Monday, March 26, 2007

The Game Is Over!

People often say that once an attacker gets access to the kernel the game is over! That’s true indeed these days, and most of the research I have done over the past two years or so, was about proofing just that. Some people, however, go a bit further and say, that thus there is no point in researching ways to detect system compromises and, once an attacker got in, you should simply assume everything has been compromised and replace all the components, i.e. buy new machine (as the attacker might have modified the BIOS or re-flashed PCI EEPROMs), reinstall OS, all applications, etc.



However, they miss one little detail – how can they actually know that the attacker got access to the system and that the game is over indeed and we need to reinstall just now?

Well, we simply assume that the attacker had to make some mistake and that we, sooner or later, will find out. But what if she didn’t make a mistake?

There are several trends of how this problem should be addressed in a more general and elegant way though. Most of them are based on a proactive approach. Let’s have a quick look at them…
  1. One generic solution is to build in a prevention technology into the OS. That includes all the anti-exploitation mechanisms, like e.g. ASLR, Non Executable memory, Stack Guard/GS, and others, as well as some little design changes into OS, like e.g. implementation of least-privilege principle (think e.g. UAC in Vista) and some sort of kernel protection (e.g. securelevel in BSD, grsecurity on Linux, signed drivers in Vista, etc).

    This has been undoubtedly the most popular approach for the last couple of years and recently it gets even more popular, as Microsoft implemented most of those techniques in Vista.

    However, everybody who follows the security research for at least several years should know that all those clever mechanisms have all been bypassed at least once in their history. That includes attacks against Stack Guard protection presented back in 2000 by Bulba and Kil3r, several ways to bypass PaX ASLR, like those described by Nergal in 2001 and by others several months later as well as exploiting the privilege elevation bug in PaX discovered by its author in 2005. Also the Microsoft's Hardware DEP (AKA NX) has been demonstrated to be bypassable by skape and Skywing in 2005.

    Similarly, kernel protection mechanisms have also been bypassed over the past years, starting e.g. with this nice attack against grsecurity /dev/(k)mem protection presented by Guillaume Pelat in 2002. In 2006 Loic Duflot demonstrated that BSD's famous securelevel mechanism can also be bypassed. And, also last year, I showed that Vista x64 kernel protection is not foolproof either.

    The point is – all those hardening techniques are designed to make exploitation harder or to limit the damage after a successful exploitation, but not to be 100% foolproof. On the other hand, it must be said, that they probably represent the best prevention solutions available for us these days.

  2. Another approach is to dramatically redesign the whole OS in such a way that all components (like e.g. drivers and serves) are compartmentalized, e.g. run as separate processes in usermode, and consequently are isolated not only from each other but also from the OS kernel (micro kernel). The idea here is that the most critical components, i.e. the micro kernel, is very small and can be easily verified. Example of such OS is Minix3 which is still under development though.

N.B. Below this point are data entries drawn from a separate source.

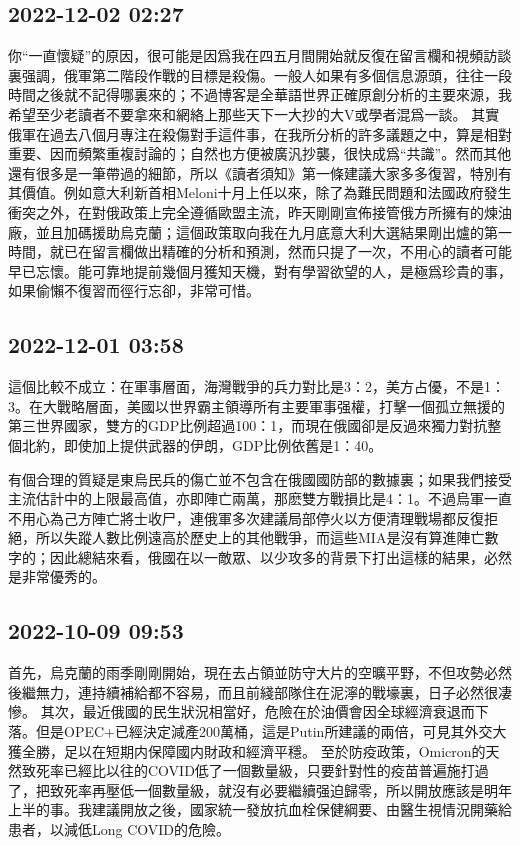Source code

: \documentclass[twocolumn]{ctexart}
\begin{document}
\subsection*{2022-12-02 02:27}

你“一直懷疑”的原因，很可能是因爲我在四五月間開始就反復在留言欄和視頻訪談裏强調，俄軍第二階段作戰的目標是殺傷。一般人如果有多個信息源頭，往往一段時間之後就不記得哪裏來的；不過博客是全華語世界正確原創分析的主要來源，我希望至少老讀者不要拿來和網絡上那些天下一大抄的大V或學者混爲一談。
其實俄軍在過去八個月專注在殺傷對手這件事，在我所分析的許多議題之中，算是相對重要、因而頻繁重複討論的；自然也方便被廣汎抄襲，很快成爲“共識”。然而其他還有很多是一筆帶過的細節，所以《讀者須知》第一條建議大家多多復習，特別有其價值。例如意大利新首相Meloni十月上任以來，除了為難民問題和法國政府發生衝突之外，在對俄政策上完全遵循歐盟主流，昨天剛剛宣佈接管俄方所擁有的煉油廠，並且加碼援助烏克蘭；這個政策取向我在九月底意大利大選結果剛出爐的第一時間，就已在留言欄做出精確的分析和預測，然而只提了一次，不用心的讀者可能早已忘懷。能可靠地提前幾個月獲知天機，對有學習欲望的人，是極爲珍貴的事，如果偷懶不復習而徑行忘卻，非常可惜。
\subsection*{2022-12-01 03:58}

這個比較不成立：在軍事層面，海灣戰爭的兵力對比是3：2，美方占優，不是1：3。在大戰略層面，美國以世界霸主領導所有主要軍事强權，打擊一個孤立無援的第三世界國家，雙方的GDP比例超過100：1，而現在俄國卻是反過來獨力對抗整個北約，即使加上提供武器的伊朗，GDP比例依舊是1：40。

有個合理的質疑是東烏民兵的傷亡並不包含在俄國國防部的數據裏；如果我們接受主流估計中的上限最高值，亦即陣亡兩萬，那麽雙方戰損比是4：1。不過烏軍一直不用心為己方陣亡將士收尸，連俄軍多次建議局部停火以方便清理戰場都反復拒絕，所以失蹤人數比例遠高於歷史上的其他戰爭，而這些MIA是沒有算進陣亡數字的；因此總結來看，俄國在以一敵眾、以少攻多的背景下打出這樣的結果，必然是非常優秀的。
\subsection*{2022-10-09 09:53}

首先，烏克蘭的雨季剛剛開始，現在去占領並防守大片的空曠平野，不但攻勢必然後繼無力，連持續補給都不容易，而且前綫部隊住在泥濘的戰壕裏，日子必然很凄慘。
其次，最近俄國的民生狀況相當好，危險在於油價會因全球經濟衰退而下落。但是OPEC+已經決定減產200萬桶，這是Putin所建議的兩倍，可見其外交大獲全勝，足以在短期内保障國内財政和經濟平穩。
至於防疫政策，Omicron的天然致死率已經比以往的COVID低了一個數量級，只要針對性的疫苗普遍施打過了，把致死率再壓低一個數量級，就沒有必要繼續强迫歸零，所以開放應該是明年上半的事。我建議開放之後，國家統一發放抗血栓保健綱要、由醫生視情況開藥給患者，以減低Long COVID的危險。
\end{document}
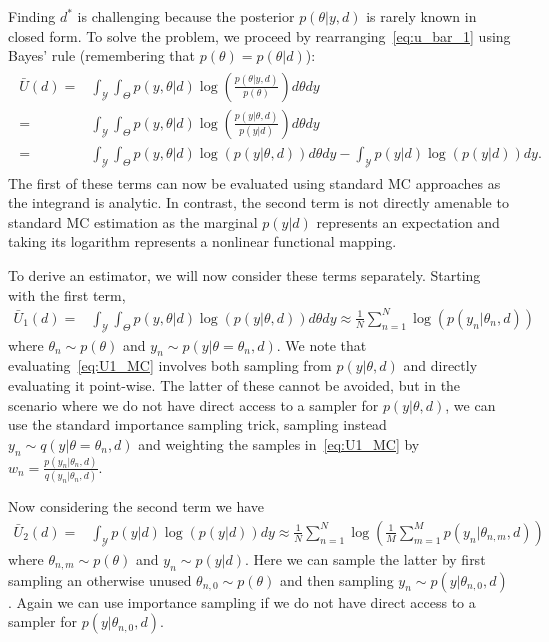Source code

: Finding $d^*$ is challenging because the posterior $p(\theta |y, d)$ is rarely known in closed form.  
To solve the problem, we proceed by rearranging~\eqref{eq:u_bar_1} using Bayes' rule (remembering that
$p(\theta)=p(\theta|d)$):
\begin{align}
\label{eq:u_bar_2}
\begin{split}
\bar{U}(d) = & \int_{\mathcal{Y}}\int_{\Theta} p(y,\theta | d) \log\left(\frac{p(\theta | y, d)}{p(\theta)}\right) d\theta dy \\
=& \int_{\mathcal{Y}}\int_{\Theta} p(y,\theta | d) \log\left(\frac{p(y | \theta, d)}{p(y |d)}\right) d\theta dy \\
=&\int_{\mathcal{Y}}\int_{\Theta} p(y,\theta | d) \log(p(y | \theta, d)) d\theta dy - \int_{\mathcal{Y}} p(y | d) \log(p(y | d))dy.
\end{split}
\end{align}
The first of these terms can now be evaluated using standard MC approaches as the integrand is analytic.  
In contrast, the second term is not directly amenable to standard MC estimation
as the marginal $p(y|d)$ represents an expectation
and taking its logarithm represents a nonlinear functional mapping.  

To derive an estimator, we will now consider these terms separately.  Starting
with the first term,
\begin{align}
\bar{U}_1(d) = &\int_{\mathcal{Y}}\int_{\Theta} p(y,\theta | d) \log(p(y | \theta, d)) d\theta dy
\approx \frac{1}{N} \sum_{n=1}^{N} \log(p(y_n | \theta_n, d)) \label{eq:U1_MC}
\end{align}
where $\theta_n \sim p(\theta)$ and $y_n \sim p(y|\theta=\theta_n, d)$.  We
note that evaluating~\eqref{eq:U1_MC} involves both
sampling from $p(y | \theta, d)$ and directly evaluating it point-wise.
The latter of these cannot be avoided, but in the scenario where we
do not have direct access to a sampler for $p(y | \theta, d)$, we can
use the standard importance sampling trick, sampling instead
$y_n \sim q(y|\theta=\theta_n, d)$ and weighting the samples in~\eqref{eq:U1_MC}
by $w_n = \frac{p(y_n|\theta_n, d)}{q(y_n|\theta_n, d)}$.

Now considering the second term we have
\begin{align}
\bar{U}_2(d) = &\int_{\mathcal{Y}} p(y | d) \log(p(y | d))dy
\approx \frac{1}{N} \sum_{n=1}^{N} \log \left(\frac{1}{M} \sum_{m=1}^{M} p(y_n | \theta_{n,m}, d)\right) \label{eq:U2_MC}
\end{align}
where $\theta_{n,m} \sim p(\theta)$ and $y_n \sim p(y | d)$.  Here we can sample the latter by first sampling an otherwise unused $\theta_{n,0} \sim p(\theta)$ and 
then sampling $y_n \sim p(y | \theta_{n,0}, d)$.  Again we can use importance sampling if 
we do not have direct access to a sampler for $p(y | \theta_{n,0}, d)$.

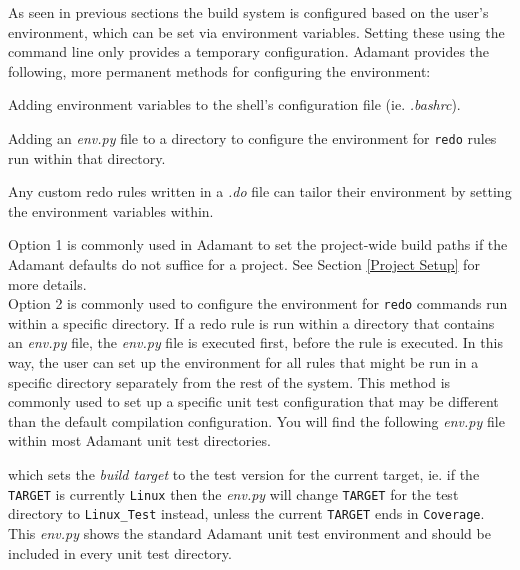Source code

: As seen in previous sections  the build system is configured based on the user's environment, which can be set via environment variables. Setting these using the command line only provides a temporary configuration. Adamant provides the following, more permanent methods for configuring the environment:

\vspace{5mm} %
\begin{spacedenumerate}
  \item Adding environment variables to the shell's configuration file (ie. \textit{.bashrc}).
  \item Adding an \textit{env.py} file to a directory to configure the environment for \texttt{redo} rules run within that directory.
  \item Any custom redo rules written in a \textit{.do} file can tailor their environment by setting the environment variables within.
\end{spacedenumerate}
\vspace{5mm} %

Option 1 is commonly used in Adamant to set the project-wide build paths if the Adamant defaults do not suffice for a project. See Section \ref{Project Setup} for more details. \\

Option 2 is commonly used to configure the environment for \texttt{redo} commands run within a specific directory. If a redo rule is run within a directory that contains an \textit{env.py} file, the \textit{env.py} file is executed first, before the rule is executed. In this way, the user can set up the environment for all rules that might be run in a specific directory separately from the rest of the system. This method is commonly used to set up a specific unit test configuration that may be different than the default compilation configuration. You will find the following \textit{env.py} file within most Adamant unit test directories.


which sets the \textit{build target} to the test version for the current target, ie. if the \texttt{TARGET} is currently \texttt{Linux} then the \textit{env.py} will change \texttt{TARGET} for the test directory to \texttt{Linux\_Test} instead, unless the current \texttt{TARGET} ends in \texttt{Coverage}. This \textit{env.py} shows the standard Adamant unit test environment and should be included in every unit test directory. \\

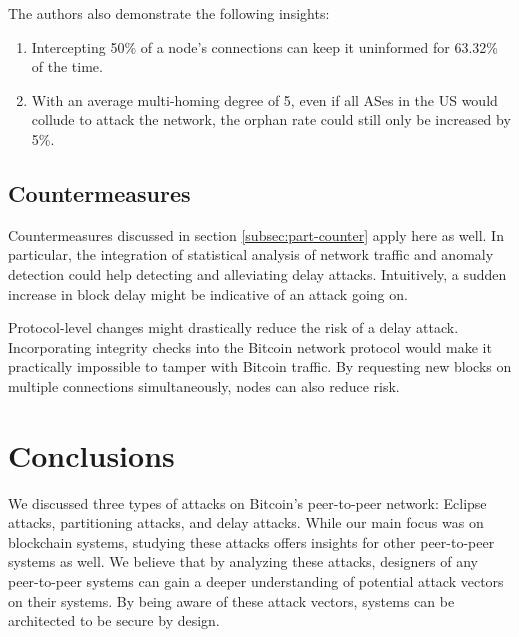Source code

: \documentclass[12pt]{article}
\begin{document}
The authors also demonstrate the following insights:

\begin{enumerate}
    \item Intercepting 50\% of a node's connections can keep it uninformed for 63.32\% of the time.
    \item With an average multi-homing degree of 5, even if all ASes in the US would collude to attack the network, the orphan rate could still only be increased by 5\%.
\end{enumerate}

\subsection{Countermeasures}

Countermeasures discussed in section \ref{subsec:part-counter} apply here as well. In particular, the integration of statistical analysis of network traffic and anomaly detection could help detecting and alleviating delay attacks. Intuitively, a sudden increase in block delay might be indicative of an attack going on.

Protocol-level changes might drastically reduce the risk of a delay attack. Incorporating integrity checks into the Bitcoin network protocol would make it practically impossible to tamper with Bitcoin traffic. By requesting new blocks on multiple connections simultaneously, nodes can also reduce risk.


\section{Conclusions}
\label{sec:conclusion}

We discussed three types of attacks on Bitcoin's peer-to-peer network: Eclipse attacks, partitioning attacks, and delay attacks. While our main focus was on blockchain systems, studying these attacks offers insights for other peer-to-peer systems as well. We believe that by analyzing these attacks, designers of any peer-to-peer systems can gain a deeper understanding of potential attack vectors on their systems. By being aware of these attack vectors, systems can be architected to be secure by design.
\end{document}
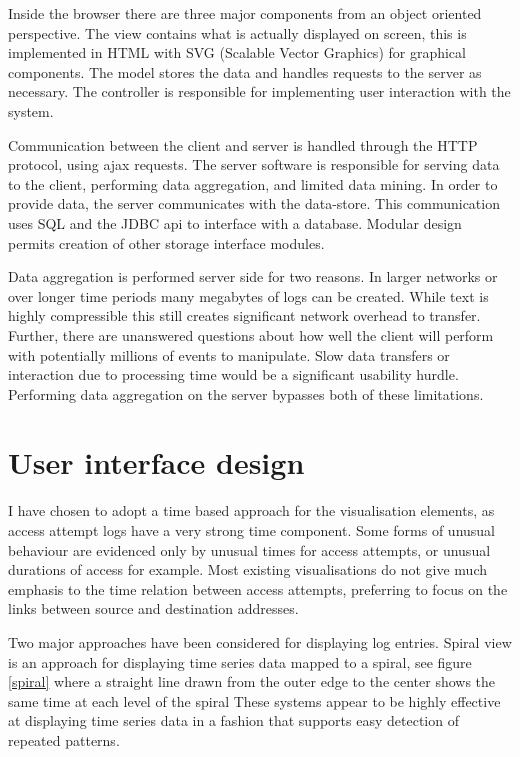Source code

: Inside the browser there are three major components from an object oriented perspective. The view contains what is actually displayed on screen, this is implemented in HTML with SVG (Scalable Vector Graphics) for graphical components. The model stores the data and handles requests to the server as necessary. The controller is responsible for implementing user interaction with the system.

Communication between the client and server is handled through the HTTP protocol, using ajax requests.  The server software is responsible for serving data to the client, performing data aggregation, and limited data mining. In order to provide data, the server communicates with the data-store. This communication uses SQL and the JDBC api to interface with a database. Modular design permits creation of other storage interface modules. 

Data aggregation is performed server side for two reasons. In larger networks or over longer time periods many megabytes of logs can be created. While text is highly compressible this still creates significant network overhead to transfer. Further, there are unanswered questions about how well the client will perform with potentially millions of events to manipulate. Slow data transfers or interaction due to processing time would be a significant usability hurdle. Performing data aggregation on the server bypasses both of these limitations. 

\section{User interface design}\label{screen_design} 
  
I have chosen to adopt a time based approach for the visualisation elements, as access attempt logs have a very strong time component. Some forms of unusual behaviour are evidenced only by unusual times for access attempts, or unusual durations of access for example. Most existing visualisations do not give much emphasis to the time relation between access attempts, preferring to focus on the links between source and destination addresses. 

Two major approaches have been considered for displaying log entries.
Spiral view is an approach for displaying time series data mapped to a spiral, see figure \ref{spiral} where a straight line drawn from the outer edge to the center shows the same time at each level of the spiral \cite{bertini2007spiralview, chin2009visual}
These systems appear to be highly effective at displaying time series data in a fashion that supports easy detection of repeated patterns. 

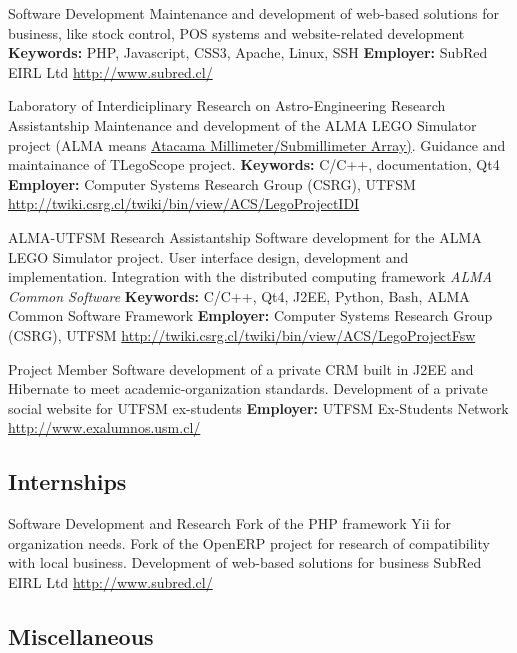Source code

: \documentclass[11pt,a4paper,sans]{moderncv}
\begin{document}
        {Software Development}
        {Maintenance and development of web-based solutions for business, like stock control, POS systems and website-related development}
        {\textbf{Keywords:} PHP, Javascript, CSS3, Apache, Linux, SSH}
        {\textbf{Employer:} SubRed EIRL Ltd}
        {\url{http://www.subred.cl/}}

        {Laboratory of Interdiciplinary Research on Astro-Engineering Research Assistantship}
        {Maintenance and development of the ALMA LEGO Simulator project (ALMA means \href{http://www.alma.cl/}{Atacama Millimeter/Submillimeter Array)}. Guidance and maintainance of TLegoScope project.}
        {\textbf{Keywords:} C/C++, documentation, Qt4}
        {\textbf{Employer:} Computer Systems Research Group (CSRG), UTFSM}
        {\url{http://twiki.csrg.cl/twiki/bin/view/ACS/LegoProjectIDI}}

        {ALMA-UTFSM Research Assistantship}
        {Software development for the ALMA LEGO Simulator project. User interface design, development and implementation. Integration with the distributed computing framework \emph{ALMA Common Software}}
        {\textbf{Keywords:} C/C++, Qt4, J2EE, Python, Bash, ALMA Common Software Framework}
        {\textbf{Employer:} Computer Systems Research Group (CSRG), UTFSM}
        {\url{http://twiki.csrg.cl/twiki/bin/view/ACS/LegoProjectFsw}}

        {Project Member}
        {Software development of a private CRM built in J2EE and Hibernate to meet academic-organization standards. Development of a private social website for UTFSM ex-students}
        {\textbf{Employer:} UTFSM Ex-Students Network}
        {}
        {\url{http://www.exalumnos.usm.cl/}}


\subsection{Internships}


        {Software Development and Research}
        {Fork of the PHP framework Yii for organization needs. Fork of the OpenERP project for research of compatibility with local business. Development of web-based solutions for business}
        {SubRed EIRL Ltd}
        {}
        {\url{http://www.subred.cl/}}


\subsection{Miscellaneous}
\end{document}
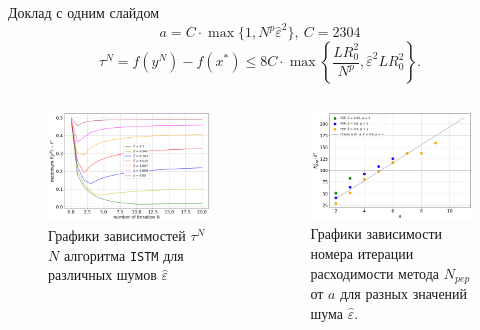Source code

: \documentclass{beamer}
\begin{document}
\begin{frame}{Доклад с одним слайдом}
\begin{equation}\label{formula_for_a}
    a = C \cdot \max{\{1, N^p \hat{\varepsilon}^2\}},\ C = 2304
\end{equation}
\begin{equation}\label{eq:conv_rate_alg1_proper_a}
\tau^N = f(y^N) - f(x^*) \leq 8C \cdot \max \left\{ \frac{LR_0^2}{N^p}, \hat{\varepsilon}^2 L R_0^2 \right\}.
\end{equation}

\begin{columns}[c]
\begin{figure}
\includegraphics[width=1.0\textwidth]{convergence_rate.png}
    \caption{Графики зависимостей $\tau^N$  $N$ алгоритма \texttt{ISTM} для различных шумов $\hat{\varepsilon}$}
\end{figure}
\begin{figure}
\includegraphics[width=1.0\textwidth]{find_c.png}
    \caption{Графики зависимости номера итерации расходимости метода $N_{pep}$ от $a$ для разных значений шума $\hat{\varepsilon}$. }
    \end{figure}
\end{columns}

\end{frame}
\end{document}

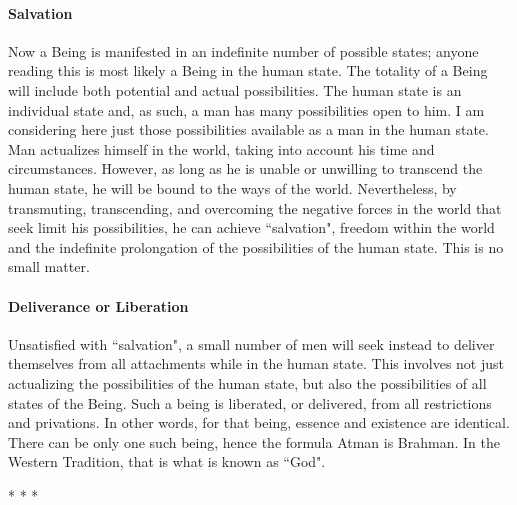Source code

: \paragraph{Salvation}
Now a Being is manifested in an indefinite number of possible states; anyone reading this is most likely a Being in the human state. The totality of a Being will include both potential and actual possibilities. The human state is an individual state and, as such, a man has many possibilities open to him. I am considering here just those possibilities available as a man in the human state. Man actualizes himself in the world, taking into account his time and circumstances. However, as long as he is unable or unwilling to transcend the human state, he will be bound to the ways of the world. Nevertheless, by transmuting, transcending, and overcoming the negative forces in the world that seek limit his possibilities, he can achieve ``salvation", freedom within the world and the indefinite prolongation of the possibilities of the human state. This is no small matter.

\paragraph{Deliverance or Liberation}
Unsatisfied with ``salvation", a small number of men will seek instead to deliver themselves from all attachments while in the human state. This involves not just actualizing the possibilities of the human state, but also the possibilities of all states of the Being. Such a being is liberated, or delivered, from all restrictions and privations. In other words, for that being, essence and existence are identical. There can be only one such being, hence the formula Atman is Brahman. In the Western Tradition, that is what is known as ``God".




\begin{center}* * *\end{center}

    Undoubtedly this is a very good approach to minimize impact from system or driver faults, but does not protect us against malicious system compromises. After all if an attacker exploits a bug in a web browser, she may only be interested in modifying the browser’s code. Sure, she probably would not be able to get access to the micro kernel, but why would she really need it?

    Imagine, for example, the following common scenario: many online banking systems require users to use smart cards to sign all transaction requests (e.g. money transfers). This usually works by having a browser (more specifically an ActiveX control or Firefox’s plugin) to display a message to a user that he or she is about to make e.g. a wire transfer to a given account number for a given amount of money. If the user confirms that action, they should press an ‘Accept’ button, which instructs browser to send the message to the smart card for signing. The message itself is usually just some kind of formatted text message specifying the source and destination account numbers, amount of money, date and time stamp etc. Then the user is asked to insert the smart card, which contains his or her private key (issued by the bank) and to also enter the PIN code. The latter can be done either by using the same browser applet or, in slightly more secure implementations, by the smart card reader itself, if it has a pad for entering PINs.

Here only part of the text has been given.